A défaut d’identification, il ne saurait y avoir d’atteinte au droit à l’image.

  • Il faut une absence de consentement de la personne apparaissant sur l’image.

L’expression du consentement doit être expresseécrite et suffisamment précise quant aux conditions d’exploitation de l’usage (durée, supports). Idéalement il faudrait que les photographies soient annexées, ou à tout le moins identifiables (référence à une date de prise de vue par exemple).

En ce qui concerne les personnes mineures, le consentement des parents est requis.

Il n’est pas possible de se rétracter une fois le consentement donné, cependant il existe des recours en cas d’abus de l’utilisation de l’image (à titre d’exception, on peut souligner que sur le plan pénal, l’article 226-1 du Code pénal sanctionne toute « atteinte à l’intimité de la vie privée d’autrui : […] 2° En fixant, enregistrant ou transmettant, sans le consentement de celle-ci, l’image d’une personne se trouvant dans un lieu privé. »).

Par exemple, si aucun délai n’est mentionné sur l’autorisation préalable, ou si l’image fait l’objet d’un montage sans que cela soit spécifié ou évident.

Enfin, ce n’est pas parce qu’une personne a accepté de se faire photographier que son image peut être utilisée sans son autorisation.

Les limites du droit exclusif du titulaire

Il n’est parfois pas possible de s’opposer à l’utilisation de l’image d’une personne sans son autorisation.

Tout d’abord, étant donné qu’il faut une utilisation publique pour que cela puisse constituer une atteinte, l’usage dans un cercle restreint de personne n’est pas constitutif d’une atteinte au droit à l’image.

Par ailleurs, l’usage de l’image à titre d’information peut, dans certaines conditions, être possible. Dans ce cas, il faut que l’utilisation de l’image de la personne représentée le soit pour les besoins de l’actualité, d’un débat d’intérêt général ou d’un sujet historique, et que l’image soit directement liée à l’événement. Le droit à l’information ne pourra pas être invoqué s’il y a atteinte au respect de la vie privée ou si l’image est utilisée à des fins commerciales ou publicitaires par exemple.

Il est souvent difficile de mettre en balance le droit au respect de la vie privée et le droit à l’information. Pour remédier à cette difficulté, les juges ont mis en place des critères.

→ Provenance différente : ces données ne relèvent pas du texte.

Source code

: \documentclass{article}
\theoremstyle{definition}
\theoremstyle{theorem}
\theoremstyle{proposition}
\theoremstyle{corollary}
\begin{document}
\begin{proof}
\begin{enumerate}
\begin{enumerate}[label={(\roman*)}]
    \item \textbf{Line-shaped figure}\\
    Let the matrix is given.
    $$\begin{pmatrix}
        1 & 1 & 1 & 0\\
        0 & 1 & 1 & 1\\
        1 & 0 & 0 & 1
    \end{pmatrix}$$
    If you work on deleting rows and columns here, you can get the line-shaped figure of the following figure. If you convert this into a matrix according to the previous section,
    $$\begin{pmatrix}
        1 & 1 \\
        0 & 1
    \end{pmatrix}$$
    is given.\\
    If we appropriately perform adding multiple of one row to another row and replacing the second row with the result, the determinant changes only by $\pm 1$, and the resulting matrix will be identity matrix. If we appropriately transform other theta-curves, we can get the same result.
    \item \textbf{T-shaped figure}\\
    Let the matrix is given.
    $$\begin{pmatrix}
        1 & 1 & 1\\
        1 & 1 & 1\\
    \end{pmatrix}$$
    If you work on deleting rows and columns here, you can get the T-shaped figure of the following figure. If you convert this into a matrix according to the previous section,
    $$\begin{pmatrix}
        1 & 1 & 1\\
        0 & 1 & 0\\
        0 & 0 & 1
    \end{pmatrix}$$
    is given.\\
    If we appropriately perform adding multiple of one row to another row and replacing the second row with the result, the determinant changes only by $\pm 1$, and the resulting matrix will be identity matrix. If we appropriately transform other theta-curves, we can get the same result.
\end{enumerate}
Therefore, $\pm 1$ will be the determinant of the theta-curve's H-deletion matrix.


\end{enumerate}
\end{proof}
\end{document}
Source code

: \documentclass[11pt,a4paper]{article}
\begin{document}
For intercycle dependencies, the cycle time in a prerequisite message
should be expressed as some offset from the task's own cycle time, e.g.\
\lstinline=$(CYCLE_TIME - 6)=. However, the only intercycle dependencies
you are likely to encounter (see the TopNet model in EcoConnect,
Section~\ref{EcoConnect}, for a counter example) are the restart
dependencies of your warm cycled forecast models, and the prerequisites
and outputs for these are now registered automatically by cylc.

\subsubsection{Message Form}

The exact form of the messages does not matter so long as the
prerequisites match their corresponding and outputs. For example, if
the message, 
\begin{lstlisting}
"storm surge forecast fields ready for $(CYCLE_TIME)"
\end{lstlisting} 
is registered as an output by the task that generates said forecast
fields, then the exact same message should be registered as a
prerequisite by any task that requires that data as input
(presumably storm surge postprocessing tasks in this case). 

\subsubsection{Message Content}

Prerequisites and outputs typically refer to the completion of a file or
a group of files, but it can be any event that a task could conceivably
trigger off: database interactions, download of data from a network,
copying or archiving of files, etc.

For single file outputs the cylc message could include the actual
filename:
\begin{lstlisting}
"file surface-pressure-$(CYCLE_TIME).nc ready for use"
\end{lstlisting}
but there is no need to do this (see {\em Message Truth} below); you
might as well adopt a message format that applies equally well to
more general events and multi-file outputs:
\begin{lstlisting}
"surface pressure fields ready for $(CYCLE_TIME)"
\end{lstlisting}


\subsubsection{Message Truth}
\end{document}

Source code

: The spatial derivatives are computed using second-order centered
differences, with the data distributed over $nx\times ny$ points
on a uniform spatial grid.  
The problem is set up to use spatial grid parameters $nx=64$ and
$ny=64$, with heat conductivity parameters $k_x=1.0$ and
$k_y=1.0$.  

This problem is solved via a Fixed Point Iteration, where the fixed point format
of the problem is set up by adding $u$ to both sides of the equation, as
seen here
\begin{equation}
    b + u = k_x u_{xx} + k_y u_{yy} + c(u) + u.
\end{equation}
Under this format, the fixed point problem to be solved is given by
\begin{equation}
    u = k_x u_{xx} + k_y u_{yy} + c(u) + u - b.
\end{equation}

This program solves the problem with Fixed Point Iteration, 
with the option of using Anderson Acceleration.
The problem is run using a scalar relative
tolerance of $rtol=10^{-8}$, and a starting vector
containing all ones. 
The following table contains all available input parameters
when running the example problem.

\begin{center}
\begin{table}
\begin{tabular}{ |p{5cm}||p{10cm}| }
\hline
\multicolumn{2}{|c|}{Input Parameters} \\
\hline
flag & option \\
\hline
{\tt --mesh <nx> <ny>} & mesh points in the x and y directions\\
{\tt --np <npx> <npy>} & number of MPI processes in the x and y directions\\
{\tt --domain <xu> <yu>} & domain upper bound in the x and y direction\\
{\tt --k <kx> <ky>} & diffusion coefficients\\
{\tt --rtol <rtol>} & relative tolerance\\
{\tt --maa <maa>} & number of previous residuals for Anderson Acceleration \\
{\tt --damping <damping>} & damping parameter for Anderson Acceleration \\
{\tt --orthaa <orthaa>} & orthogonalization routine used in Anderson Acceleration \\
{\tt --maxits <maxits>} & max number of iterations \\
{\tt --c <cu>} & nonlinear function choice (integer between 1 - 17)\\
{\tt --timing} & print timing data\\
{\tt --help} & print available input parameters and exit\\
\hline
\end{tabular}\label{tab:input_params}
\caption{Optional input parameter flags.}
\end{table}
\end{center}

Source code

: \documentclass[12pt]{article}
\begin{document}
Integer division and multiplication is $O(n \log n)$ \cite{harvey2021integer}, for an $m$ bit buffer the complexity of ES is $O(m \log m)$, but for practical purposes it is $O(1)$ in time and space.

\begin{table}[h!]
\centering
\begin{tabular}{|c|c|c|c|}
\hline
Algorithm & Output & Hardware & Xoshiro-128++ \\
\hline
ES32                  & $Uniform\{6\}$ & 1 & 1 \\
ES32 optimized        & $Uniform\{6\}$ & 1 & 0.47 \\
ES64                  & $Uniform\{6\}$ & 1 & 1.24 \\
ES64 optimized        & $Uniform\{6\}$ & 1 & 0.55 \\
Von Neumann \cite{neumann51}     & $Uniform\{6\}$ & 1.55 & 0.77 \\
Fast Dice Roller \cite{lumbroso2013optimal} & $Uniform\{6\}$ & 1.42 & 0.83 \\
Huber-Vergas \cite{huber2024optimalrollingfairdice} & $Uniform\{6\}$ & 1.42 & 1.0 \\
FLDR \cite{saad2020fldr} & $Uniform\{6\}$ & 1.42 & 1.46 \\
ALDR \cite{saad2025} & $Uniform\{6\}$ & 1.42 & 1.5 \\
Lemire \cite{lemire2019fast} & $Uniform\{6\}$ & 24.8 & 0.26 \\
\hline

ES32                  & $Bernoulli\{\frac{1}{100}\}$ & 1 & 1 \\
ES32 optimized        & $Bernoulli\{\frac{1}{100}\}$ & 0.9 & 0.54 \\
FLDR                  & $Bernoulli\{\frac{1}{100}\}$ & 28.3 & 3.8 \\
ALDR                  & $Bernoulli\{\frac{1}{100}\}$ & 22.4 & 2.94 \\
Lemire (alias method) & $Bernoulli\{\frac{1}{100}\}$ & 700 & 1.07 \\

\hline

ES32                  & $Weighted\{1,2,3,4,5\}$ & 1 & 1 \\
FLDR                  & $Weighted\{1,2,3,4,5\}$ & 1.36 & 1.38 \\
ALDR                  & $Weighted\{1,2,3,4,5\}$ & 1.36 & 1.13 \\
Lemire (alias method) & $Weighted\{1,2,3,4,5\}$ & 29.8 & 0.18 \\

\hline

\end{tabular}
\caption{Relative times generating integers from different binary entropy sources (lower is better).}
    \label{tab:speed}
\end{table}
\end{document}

Ainsi, selon les Juges, l’atteinte à la vie privée doit être appréciée en fonction de plusieurs critères comme “la contribution de l’information publiée à un débat d’intérêt général, de la notoriété de la personne concernée, du contenu et des répercussions de la publication sur la vie privée de l’intéressé et de l’intrusion qu’a nécessité l’obtention des informations ou clichés publiés.”(Cour de cassation, civile, Chambre civile 1, 21 mars 2018, 16-28.741).

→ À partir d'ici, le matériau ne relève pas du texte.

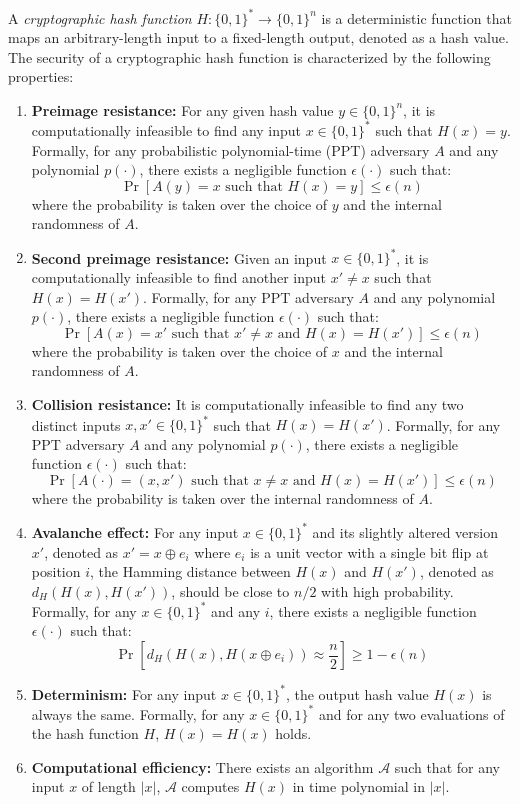 \documentclass{iacrtrans}
\begin{document}
\begin{definition}
	A \textit{cryptographic hash function} $H: \{0, 1\}^* \to \{0, 1\}^n$ is a deterministic function that maps an arbitrary-length input to a fixed-length output, denoted as a hash value. The security of a cryptographic hash function is characterized by the following properties:
	\begin{enumerate}
		\item \textbf{Preimage resistance:} For any given hash value $y \in \{0, 1\}^n$, it is computationally infeasible to find any input $x \in \{0, 1\}^*$ such that $H(x) = y$. Formally, for any probabilistic polynomial-time (PPT) adversary $A$ and any polynomial $p(\cdot)$, there exists a negligible function $\epsilon(\cdot)$ such that:
		      \[
		      	\Pr[A(y) = x \text{ such that } H(x) = y] \leq \epsilon(n)
		      \]
		      where the probability is taken over the choice of $y$ and the internal randomness of $A$.
		\item \textbf{Second preimage resistance:} Given an input $x \in \{0, 1\}^*$, it is computationally infeasible to find another input $x' \neq x$ such that $H(x) = H(x')$. Formally, for any PPT adversary $A$ and any polynomial $p(\cdot)$, there exists a negligible function $\epsilon(\cdot)$ such that:
		      \[
		      	\Pr[A(x) = x' \text{ such that } x' \neq x \text{ and } H(x) = H(x')] \leq \epsilon(n)
		      \]
		      where the probability is taken over the choice of $x$ and the internal randomness of $A$.
		\item \textbf{Collision resistance:} It is computationally infeasible to find any two distinct inputs $x, x' \in \{0, 1\}^*$ such that $H(x) = H(x')$. Formally, for any PPT adversary $A$ and any polynomial $p(\cdot)$, there exists a negligible function $\epsilon(\cdot)$ such that:
		      \[
		      	\Pr[A(\cdot) = (x, x') \text{ such that } x \neq x \text{ and } H(x) = H(x')] \leq \epsilon(n)
		      \]
		      where the probability is taken over the internal randomness of $A$.
		\item \textbf{Avalanche effect:} For any input $x \in \{0, 1\}^*$ and its slightly altered version $x'$, denoted as $x' = x \oplus e_i$ where $e_i$ is a unit vector with a single bit flip at position $i$, the Hamming distance between $H(x)$ and $H(x')$, denoted as $d_H(H(x), H(x'))$, should be close to $n/2$ with high probability. Formally, for any $x \in \{0, 1\}^*$ and any $i$, there exists a negligible function $\epsilon(\cdot)$ such that:
		      \[
		      	\Pr\left[d_H(H(x), H(x \oplus e_i)) \approx \frac{n}{2}\right] \geq 1 - \epsilon(n)
		      \]
		\item \textbf{Determinism:} For any input $x \in \{0, 1\}^*$, the output hash value $H(x)$ is always the same. Formally, for any $x \in \{0, 1\}^*$ and for any two evaluations of the hash function $H$, $H(x) = H(x)$ holds.
		\item \textbf{Computational efficiency:} There exists an algorithm $\mathcal{A}$ such that for any input $x$ of length $|x|$, $\mathcal{A}$ computes $H(x)$ in time polynomial in $|x|$.
	\end{enumerate}
\end{definition}
\end{document}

À titre d’exemple, la Cour de cassation a rendu un arrêt en reprenant l’application de ces critères. Dans cette affaire, le magazine Paris Match avait publié, en page de couverture, une photo de deux anciens ministres en voyage, rapportant ainsi leur séjour amoureux, quelques semaines après leur démission du gouvernement. La Cour de cassation a alors estimé que l’article portait atteinte au droit à l’image des deux anciens ministres car “ bien que la démission conjointe de E… et de B… ait constitué un sujet d’intérêt général, l’article litigieux était consacré à la seule révélation de leur relation amoureuse et à leur séjour privé aux Etats-Unis, de sorte qu’il n’était pas de nature à nourrir le débat public sur ce sujet.” (Cour de cassation, Première Chambre civile, Arrêt nº 187 du 11 mars 2020, Pourvoi nº 19-13.716).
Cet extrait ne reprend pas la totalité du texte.